THE RECEPTION OF CICERO IN THE EARLY ROMAN EMPIRE: The Rhetorical Schoolroom and the Creation of a Cultural Legend

Thomas J. Keeline

CUP (2018) h/b 375pp £90 (ISBN 9781108426237)

K.’s scholarly tome, derived from a dissertation, examines the role of Cicero’s life and works in the rhetorical classroom of the early Roman Empire and their influence on writers of that period. It shows how their use for teaching declamation stripped Cicero’s life and works of all problems and nuance, and in the process created for future generations a legendary figure of spotless virtue. It contains much close textual analysis with extensive quotations in both Latin and Greek which are translated, but some Latin words and short extracts within the main text are not. K. includes a vast number of footnotes, an extensive list of all the modern works he cites, a general index and an index locorum of ancient writers. 

The first chapter is an in-depth analysis of how the Pro Milone was used for teaching the art of rhetoric in the classroom, not only in Rome but also throughout the Romanised Mediterranean world. K. scrutinises the instructions and notes contained in Quintilian, Asconius and the Bobbio Scholia and offers detailed analysis of Cicero’s text itself and how it would have been taught. As a result, the man became nothing but a rhetorical exemplar, to be studied and imitated for no other purpose. Chapter 2 looks at the wider use of Cicero’s works in the teaching of declamatio. Certain key points in Cicero’s life were selected, their effect on his place in history debated, and the lesson drummed home that no one could match him for eloquence. As a result K. argues that Cicero was ‘canonised’ at this time and compared with Demosthenes who was agreed to have paved the way for him. 

In his third chapter, K. discusses how the death of Cicero became a standard classroom topic, a regular subject for trainee orators. Gradually, the embroidery of these student declaimers infiltrated the historical account. K. meticulously explores the versions of later writers including Valerius Maximus, Velleius Paterculus, Livy and Seneca. In the fourth chapter, he moves on to consider how a body of pseudo-Ciceroniana arose from classroom exercises, that is, from declamations written in the persona of Cicero and his contemporaries. So they may be pseudo-, but they are invaluable evidence for the influence of the classroom. Popular topics included ‘Should Cicero burn his books in return for his life?’, and imaginary speeches delivered on the day before he went to exile.
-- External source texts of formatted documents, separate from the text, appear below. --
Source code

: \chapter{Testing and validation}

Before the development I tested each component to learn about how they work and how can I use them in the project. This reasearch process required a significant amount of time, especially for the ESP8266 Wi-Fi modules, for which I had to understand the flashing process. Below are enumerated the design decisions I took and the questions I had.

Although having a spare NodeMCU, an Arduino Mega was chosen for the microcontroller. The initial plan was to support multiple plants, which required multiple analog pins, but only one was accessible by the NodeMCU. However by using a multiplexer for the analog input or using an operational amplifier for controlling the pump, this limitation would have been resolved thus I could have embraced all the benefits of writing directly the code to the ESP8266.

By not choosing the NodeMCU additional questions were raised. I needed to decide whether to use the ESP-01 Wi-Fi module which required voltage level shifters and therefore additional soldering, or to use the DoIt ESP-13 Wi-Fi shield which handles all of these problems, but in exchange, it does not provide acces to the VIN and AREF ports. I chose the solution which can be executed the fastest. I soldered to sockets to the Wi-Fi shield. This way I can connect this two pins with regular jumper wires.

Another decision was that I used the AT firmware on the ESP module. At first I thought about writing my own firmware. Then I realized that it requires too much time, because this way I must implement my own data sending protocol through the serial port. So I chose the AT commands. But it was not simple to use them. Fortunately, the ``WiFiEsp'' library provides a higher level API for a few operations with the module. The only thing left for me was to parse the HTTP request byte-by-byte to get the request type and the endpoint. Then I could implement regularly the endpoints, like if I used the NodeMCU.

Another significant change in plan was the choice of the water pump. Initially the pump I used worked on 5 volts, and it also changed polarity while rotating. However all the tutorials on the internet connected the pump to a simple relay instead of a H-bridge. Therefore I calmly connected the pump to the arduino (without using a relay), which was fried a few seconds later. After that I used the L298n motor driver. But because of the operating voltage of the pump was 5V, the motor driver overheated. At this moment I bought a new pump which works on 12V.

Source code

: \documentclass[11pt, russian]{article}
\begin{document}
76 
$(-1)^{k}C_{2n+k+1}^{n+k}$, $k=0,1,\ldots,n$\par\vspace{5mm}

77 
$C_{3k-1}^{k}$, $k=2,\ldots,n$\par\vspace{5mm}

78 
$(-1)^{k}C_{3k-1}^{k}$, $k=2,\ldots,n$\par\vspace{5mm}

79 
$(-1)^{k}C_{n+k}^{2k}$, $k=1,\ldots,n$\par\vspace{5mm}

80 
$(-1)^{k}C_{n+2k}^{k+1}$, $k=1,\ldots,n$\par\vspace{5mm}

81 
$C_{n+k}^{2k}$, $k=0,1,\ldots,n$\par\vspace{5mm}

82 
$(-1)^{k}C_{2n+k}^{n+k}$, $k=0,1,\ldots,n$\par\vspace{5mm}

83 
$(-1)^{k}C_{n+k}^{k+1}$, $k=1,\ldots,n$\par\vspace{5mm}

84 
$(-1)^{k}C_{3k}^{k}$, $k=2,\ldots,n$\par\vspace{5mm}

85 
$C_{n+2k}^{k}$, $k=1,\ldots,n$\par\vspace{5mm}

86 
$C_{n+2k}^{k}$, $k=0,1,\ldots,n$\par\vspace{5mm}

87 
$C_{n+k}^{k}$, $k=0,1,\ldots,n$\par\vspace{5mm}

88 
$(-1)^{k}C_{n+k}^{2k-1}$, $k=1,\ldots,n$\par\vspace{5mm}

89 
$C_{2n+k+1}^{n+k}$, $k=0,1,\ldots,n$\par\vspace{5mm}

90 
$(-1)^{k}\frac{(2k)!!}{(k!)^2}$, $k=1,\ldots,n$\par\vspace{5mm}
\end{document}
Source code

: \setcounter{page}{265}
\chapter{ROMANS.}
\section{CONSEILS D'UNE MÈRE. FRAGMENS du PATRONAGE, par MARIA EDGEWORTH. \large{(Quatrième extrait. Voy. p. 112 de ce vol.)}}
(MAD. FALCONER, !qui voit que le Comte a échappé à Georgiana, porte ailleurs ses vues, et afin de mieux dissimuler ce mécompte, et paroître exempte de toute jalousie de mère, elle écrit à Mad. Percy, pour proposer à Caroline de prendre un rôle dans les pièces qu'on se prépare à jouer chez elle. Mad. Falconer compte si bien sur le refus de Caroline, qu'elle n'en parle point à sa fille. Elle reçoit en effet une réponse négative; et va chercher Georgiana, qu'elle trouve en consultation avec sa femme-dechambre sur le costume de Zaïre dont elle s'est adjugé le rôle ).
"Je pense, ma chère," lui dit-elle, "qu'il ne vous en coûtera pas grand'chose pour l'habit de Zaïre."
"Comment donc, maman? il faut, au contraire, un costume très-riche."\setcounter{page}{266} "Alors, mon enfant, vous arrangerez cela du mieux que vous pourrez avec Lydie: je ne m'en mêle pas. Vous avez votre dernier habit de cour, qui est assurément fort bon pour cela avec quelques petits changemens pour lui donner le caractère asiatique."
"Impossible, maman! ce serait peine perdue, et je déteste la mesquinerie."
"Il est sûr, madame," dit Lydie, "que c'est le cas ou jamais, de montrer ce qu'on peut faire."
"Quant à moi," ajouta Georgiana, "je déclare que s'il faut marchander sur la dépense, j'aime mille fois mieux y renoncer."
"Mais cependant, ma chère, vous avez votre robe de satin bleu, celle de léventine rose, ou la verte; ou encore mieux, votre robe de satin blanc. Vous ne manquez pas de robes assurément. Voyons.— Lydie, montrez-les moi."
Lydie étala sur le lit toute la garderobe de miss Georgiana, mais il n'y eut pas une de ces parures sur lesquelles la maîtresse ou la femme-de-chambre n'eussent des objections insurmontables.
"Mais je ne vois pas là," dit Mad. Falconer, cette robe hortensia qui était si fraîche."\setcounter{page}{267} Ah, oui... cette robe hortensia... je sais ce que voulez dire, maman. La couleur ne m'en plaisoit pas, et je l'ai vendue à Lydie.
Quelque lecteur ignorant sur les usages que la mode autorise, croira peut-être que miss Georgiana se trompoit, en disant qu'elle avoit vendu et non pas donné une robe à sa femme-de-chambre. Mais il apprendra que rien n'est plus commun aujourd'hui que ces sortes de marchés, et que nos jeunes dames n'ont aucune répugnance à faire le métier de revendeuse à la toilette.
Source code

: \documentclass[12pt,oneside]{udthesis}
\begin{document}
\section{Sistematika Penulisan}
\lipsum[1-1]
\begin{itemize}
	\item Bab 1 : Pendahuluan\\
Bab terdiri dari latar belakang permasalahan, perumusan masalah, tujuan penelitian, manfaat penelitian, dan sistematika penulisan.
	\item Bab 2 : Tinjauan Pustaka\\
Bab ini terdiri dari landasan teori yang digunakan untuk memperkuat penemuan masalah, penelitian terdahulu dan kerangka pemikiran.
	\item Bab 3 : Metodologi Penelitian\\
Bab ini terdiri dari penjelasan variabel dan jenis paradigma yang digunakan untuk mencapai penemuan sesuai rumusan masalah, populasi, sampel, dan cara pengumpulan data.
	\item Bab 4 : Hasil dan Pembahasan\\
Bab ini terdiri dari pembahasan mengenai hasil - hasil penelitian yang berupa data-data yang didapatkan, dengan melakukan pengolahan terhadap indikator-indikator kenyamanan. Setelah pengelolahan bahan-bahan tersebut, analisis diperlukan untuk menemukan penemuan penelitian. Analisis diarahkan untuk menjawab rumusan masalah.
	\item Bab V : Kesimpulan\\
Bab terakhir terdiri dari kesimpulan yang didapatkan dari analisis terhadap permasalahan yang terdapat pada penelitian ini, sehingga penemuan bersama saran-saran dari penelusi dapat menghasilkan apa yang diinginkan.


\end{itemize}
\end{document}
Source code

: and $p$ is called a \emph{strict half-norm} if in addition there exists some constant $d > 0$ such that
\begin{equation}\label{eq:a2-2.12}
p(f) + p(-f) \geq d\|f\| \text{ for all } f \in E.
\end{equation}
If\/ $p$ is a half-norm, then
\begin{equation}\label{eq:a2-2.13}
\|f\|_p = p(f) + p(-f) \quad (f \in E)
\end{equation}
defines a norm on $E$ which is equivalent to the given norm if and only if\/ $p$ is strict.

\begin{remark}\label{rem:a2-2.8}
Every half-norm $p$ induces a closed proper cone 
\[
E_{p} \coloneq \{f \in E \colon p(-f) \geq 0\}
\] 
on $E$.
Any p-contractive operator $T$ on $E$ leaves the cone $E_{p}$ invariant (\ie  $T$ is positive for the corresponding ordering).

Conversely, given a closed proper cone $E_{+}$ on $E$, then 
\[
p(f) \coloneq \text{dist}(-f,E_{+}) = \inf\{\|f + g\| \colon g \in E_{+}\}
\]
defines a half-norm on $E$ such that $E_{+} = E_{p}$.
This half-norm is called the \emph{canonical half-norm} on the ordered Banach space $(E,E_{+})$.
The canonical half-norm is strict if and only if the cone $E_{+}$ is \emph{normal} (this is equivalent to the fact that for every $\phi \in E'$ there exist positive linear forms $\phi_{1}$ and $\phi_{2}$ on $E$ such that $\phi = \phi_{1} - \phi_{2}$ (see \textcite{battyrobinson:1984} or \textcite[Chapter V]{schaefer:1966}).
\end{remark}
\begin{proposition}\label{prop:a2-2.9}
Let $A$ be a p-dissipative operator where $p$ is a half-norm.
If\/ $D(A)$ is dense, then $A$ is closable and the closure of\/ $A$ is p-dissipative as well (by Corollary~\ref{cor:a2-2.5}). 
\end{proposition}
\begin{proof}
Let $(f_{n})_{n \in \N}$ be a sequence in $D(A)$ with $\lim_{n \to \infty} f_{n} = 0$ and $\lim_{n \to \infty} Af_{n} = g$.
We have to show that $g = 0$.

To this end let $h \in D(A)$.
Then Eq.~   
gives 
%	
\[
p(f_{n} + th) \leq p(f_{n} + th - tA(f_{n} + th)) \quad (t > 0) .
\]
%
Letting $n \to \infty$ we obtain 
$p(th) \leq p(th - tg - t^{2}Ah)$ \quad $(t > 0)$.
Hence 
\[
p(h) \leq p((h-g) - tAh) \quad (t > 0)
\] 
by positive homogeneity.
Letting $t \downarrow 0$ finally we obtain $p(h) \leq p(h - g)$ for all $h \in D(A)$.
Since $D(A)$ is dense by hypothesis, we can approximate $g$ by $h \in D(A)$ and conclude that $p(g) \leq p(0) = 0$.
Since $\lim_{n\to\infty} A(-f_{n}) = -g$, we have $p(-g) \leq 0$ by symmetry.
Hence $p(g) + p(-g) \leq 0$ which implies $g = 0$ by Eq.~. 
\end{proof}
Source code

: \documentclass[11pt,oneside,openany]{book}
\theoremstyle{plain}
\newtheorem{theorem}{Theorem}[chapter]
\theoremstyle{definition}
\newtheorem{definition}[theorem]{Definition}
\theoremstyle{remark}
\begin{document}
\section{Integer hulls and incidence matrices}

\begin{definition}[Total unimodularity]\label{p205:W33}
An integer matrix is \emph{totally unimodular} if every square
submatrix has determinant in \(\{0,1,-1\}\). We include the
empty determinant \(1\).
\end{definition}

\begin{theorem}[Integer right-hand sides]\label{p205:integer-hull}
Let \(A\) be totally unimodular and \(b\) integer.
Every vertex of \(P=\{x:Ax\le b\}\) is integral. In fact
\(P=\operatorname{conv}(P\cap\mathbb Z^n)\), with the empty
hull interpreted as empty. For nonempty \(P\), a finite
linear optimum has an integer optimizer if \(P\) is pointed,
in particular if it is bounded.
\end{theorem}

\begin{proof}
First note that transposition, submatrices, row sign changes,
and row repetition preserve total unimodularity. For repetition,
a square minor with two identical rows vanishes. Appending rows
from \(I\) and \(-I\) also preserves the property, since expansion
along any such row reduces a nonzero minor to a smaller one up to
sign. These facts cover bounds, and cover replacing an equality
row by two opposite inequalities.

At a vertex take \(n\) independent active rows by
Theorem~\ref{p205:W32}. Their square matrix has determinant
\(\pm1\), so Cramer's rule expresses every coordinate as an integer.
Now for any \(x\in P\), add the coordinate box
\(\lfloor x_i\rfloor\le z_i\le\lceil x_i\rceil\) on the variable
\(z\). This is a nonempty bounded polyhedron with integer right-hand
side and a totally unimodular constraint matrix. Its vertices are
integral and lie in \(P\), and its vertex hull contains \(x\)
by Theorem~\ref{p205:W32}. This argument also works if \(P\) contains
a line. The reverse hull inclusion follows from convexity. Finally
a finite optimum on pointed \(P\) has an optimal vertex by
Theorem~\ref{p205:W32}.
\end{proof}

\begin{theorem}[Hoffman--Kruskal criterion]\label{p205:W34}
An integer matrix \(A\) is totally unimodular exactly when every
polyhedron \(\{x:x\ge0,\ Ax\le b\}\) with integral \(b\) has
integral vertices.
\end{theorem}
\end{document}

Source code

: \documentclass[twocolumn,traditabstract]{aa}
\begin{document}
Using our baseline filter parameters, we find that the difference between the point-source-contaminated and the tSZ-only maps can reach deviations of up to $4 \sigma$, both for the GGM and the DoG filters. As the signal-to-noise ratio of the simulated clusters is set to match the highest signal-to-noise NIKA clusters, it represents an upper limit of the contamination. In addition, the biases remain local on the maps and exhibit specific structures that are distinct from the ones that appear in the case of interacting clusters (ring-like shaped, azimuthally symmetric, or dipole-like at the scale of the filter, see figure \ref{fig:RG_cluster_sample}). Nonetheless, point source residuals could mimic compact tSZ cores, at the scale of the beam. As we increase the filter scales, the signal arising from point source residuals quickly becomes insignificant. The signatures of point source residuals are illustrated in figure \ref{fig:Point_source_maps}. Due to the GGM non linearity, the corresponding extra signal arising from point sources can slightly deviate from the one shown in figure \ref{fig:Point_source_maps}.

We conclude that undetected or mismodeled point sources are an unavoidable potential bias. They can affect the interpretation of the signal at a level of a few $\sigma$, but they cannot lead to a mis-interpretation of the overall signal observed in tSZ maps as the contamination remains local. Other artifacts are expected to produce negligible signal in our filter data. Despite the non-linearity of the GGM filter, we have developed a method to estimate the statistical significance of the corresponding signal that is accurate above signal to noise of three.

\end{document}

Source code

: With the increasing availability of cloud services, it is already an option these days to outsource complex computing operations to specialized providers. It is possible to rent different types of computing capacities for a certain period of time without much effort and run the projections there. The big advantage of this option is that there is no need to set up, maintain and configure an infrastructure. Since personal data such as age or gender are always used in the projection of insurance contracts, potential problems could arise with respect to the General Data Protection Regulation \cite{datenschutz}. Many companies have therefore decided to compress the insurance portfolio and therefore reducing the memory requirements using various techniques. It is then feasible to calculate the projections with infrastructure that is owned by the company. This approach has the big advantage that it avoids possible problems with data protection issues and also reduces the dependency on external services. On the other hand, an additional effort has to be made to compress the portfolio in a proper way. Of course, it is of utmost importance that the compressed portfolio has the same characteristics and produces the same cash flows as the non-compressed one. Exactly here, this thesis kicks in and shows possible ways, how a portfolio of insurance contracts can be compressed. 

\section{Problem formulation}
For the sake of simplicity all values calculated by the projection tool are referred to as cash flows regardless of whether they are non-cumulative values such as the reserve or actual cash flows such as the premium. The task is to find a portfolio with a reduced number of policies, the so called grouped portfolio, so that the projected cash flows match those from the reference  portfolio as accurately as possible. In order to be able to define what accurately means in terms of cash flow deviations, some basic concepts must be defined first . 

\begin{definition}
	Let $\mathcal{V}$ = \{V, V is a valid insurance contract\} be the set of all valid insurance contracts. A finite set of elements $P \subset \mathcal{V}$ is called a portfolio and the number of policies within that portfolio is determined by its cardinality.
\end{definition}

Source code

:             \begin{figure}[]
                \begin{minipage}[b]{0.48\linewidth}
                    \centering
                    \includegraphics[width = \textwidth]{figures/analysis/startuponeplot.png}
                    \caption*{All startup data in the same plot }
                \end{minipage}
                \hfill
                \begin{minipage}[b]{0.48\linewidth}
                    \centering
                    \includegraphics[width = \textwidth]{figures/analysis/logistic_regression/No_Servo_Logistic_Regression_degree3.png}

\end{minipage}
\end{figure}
Another frequent debate centred on whether his consulship was a triumph or a disgrace, since it culminated in the execution of citizens without trial. Here K. also brings the Philippics of Appian and Dio into the argument, Appian rhetorically muted, Dio far more expansive, taking bits and pieces from the schoolroom versions of Cicero’s and working them up into another schoolroom version.

Chapter 5 is devoted to Seneca the Younger who argues that the orator does not need the broad education that Cicero advocates, but just philosophical precepts for life: hence the striking absence of Cicero from his works. A detailed exposition on Tacitus’ Dialogus de Cicerone is the focus of Chapter 6. K. explains how it is ‘a delicious specimen of Tacitean irony’ because, on the one hand, it appears to argue that oratory has declined since Cicero’s day, but on the other, is a brilliant and eloquent exercise in taking oratory in a new direction himself. Tacitus, like Seneca, does it his way. Chapter 7 concentrates on Pliny the Younger, a pupil of Quintilian who was a great admirer of Cicero. Pliny found himself as a letter-writer constantly looking over his shoulders at Cicero, but K. suggests that Pliny was aware that he could not live up to his model, lacking the ingenium but also living under political circumstances quite different from Cicero’s. 

In his Epilogue K. notes how the rise of Christianity led to a revived interest in Cicero’s philosophical writings, which had no place in the rhetorical classroom. He ruefully comments that Cicero’s works were part of the basis of education for young gentlemen throughout the 17th and 18th centuries, but that this is no longer the case today.

This is a hugely detailed and scholarly work, full of fascinating insights.